Disagio, paura, tristezza, impotenza, drammaticità, terrore, volgarità, angoscia: durante la visione, queste emozioni ti travolgono.

Il film esplora il rapporto e la ricerca di affetto tra un figlio perduto e smarrito (non solo fisicamente) e i suoi genitori, in particolare la madre.

Emergono le paure più profonde del protagonista, trasformandosi in vere e proprie figure da combattere, ma Beau si sente impotente di fronte a tutto ciò e viene sopraffatto dagli eventi.

Beau, come suggerisce il titolo, è pervaso dalla paura dall’inizio alla fine del film, tranne che in ipotetici scenari in cui viene ritratto come un individuo felice e senza timori, come se nei suoi sogni ci fosse il desiderio di liberarsi da una madre oppressiva che lo tiene legato a sé.
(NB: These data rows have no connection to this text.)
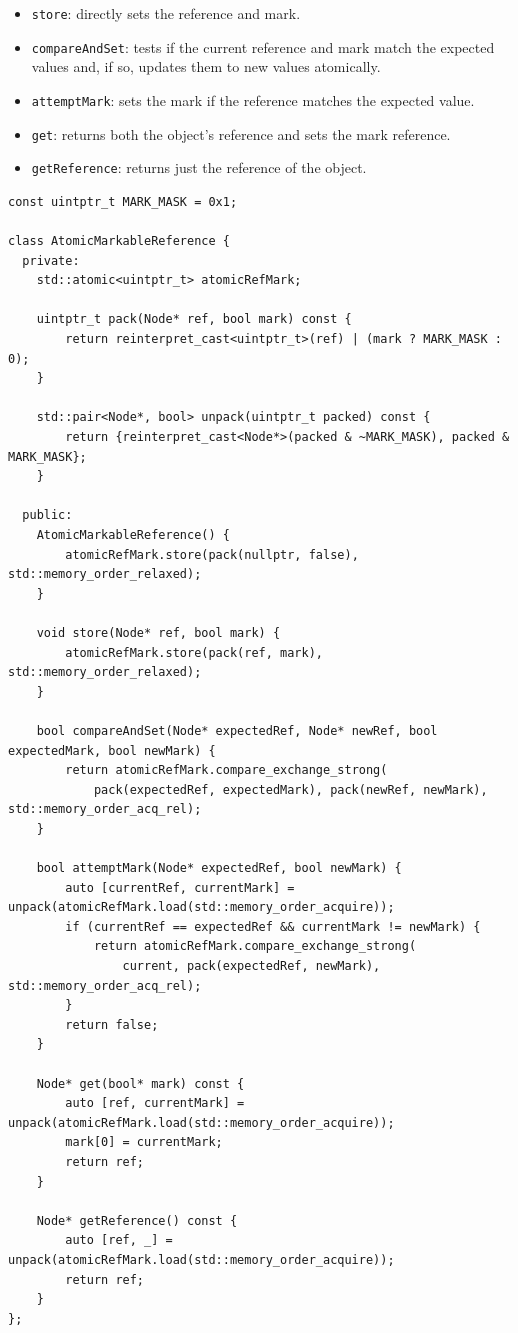 \begin{itemize} 
    \item \texttt{store}: directly sets the reference and mark.
    \item \texttt{compareAndSet}: tests if the current reference and mark match the expected values and, if so, updates them to new values atomically. 
    \item \texttt{attemptMark}: sets the mark if the reference matches the expected value.
    \item \texttt{get}: returns both the object's reference and sets the mark reference. 
    \item \texttt{getReference}: returns just the reference of the object.
\end{itemize}

\vspace{15pt}
    
\begin{lstlisting}[style=mystyle, caption=AtomicMarkableReference class implementation,label={}]
const uintptr_t MARK_MASK = 0x1;

class AtomicMarkableReference {
  private:
    std::atomic<uintptr_t> atomicRefMark;

    uintptr_t pack(Node* ref, bool mark) const {
        return reinterpret_cast<uintptr_t>(ref) | (mark ? MARK_MASK : 0);
    }

    std::pair<Node*, bool> unpack(uintptr_t packed) const {
        return {reinterpret_cast<Node*>(packed & ~MARK_MASK), packed & MARK_MASK};
    }
    
  public:
    AtomicMarkableReference() {
        atomicRefMark.store(pack(nullptr, false), std::memory_order_relaxed);
    }

    void store(Node* ref, bool mark) {
        atomicRefMark.store(pack(ref, mark), std::memory_order_relaxed);
    }

    bool compareAndSet(Node* expectedRef, Node* newRef, bool expectedMark, bool newMark) {
        return atomicRefMark.compare_exchange_strong(
            pack(expectedRef, expectedMark), pack(newRef, newMark), std::memory_order_acq_rel);
    }

    bool attemptMark(Node* expectedRef, bool newMark) {
        auto [currentRef, currentMark] = unpack(atomicRefMark.load(std::memory_order_acquire));
        if (currentRef == expectedRef && currentMark != newMark) {
            return atomicRefMark.compare_exchange_strong(
                current, pack(expectedRef, newMark), std::memory_order_acq_rel);
        }
        return false;
    }

    Node* get(bool* mark) const {
        auto [ref, currentMark] = unpack(atomicRefMark.load(std::memory_order_acquire));
        mark[0] = currentMark;
        return ref;
    }

    Node* getReference() const {
        auto [ref, _] = unpack(atomicRefMark.load(std::memory_order_acquire));
        return ref;
    }
};
\end{lstlisting}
Il ruolo sembra su misura per un attore formidabile come Joaquin Phoenix, mentre la regia di Ari Aster si distingue per la sua costante cura estetica, garantendo una visione completa delle scene dall’inizio alla fine.

La durata eccessiva del film permette allo spettatore di accumulare emozioni come lo stress e la sensazione di impotenza, trattenendole fino alla conclusione.

“Beau ha paura” si presta a interpretazioni diverse, motivo per cui ci saranno persone che apprezzeranno il film e altre no. Questo sembra essere l’obiettivo che Ari Aster ha voluto raggiungere con la creazione di questa opera: suscitare dinamiche e domande personali diverse in ognuno di noi.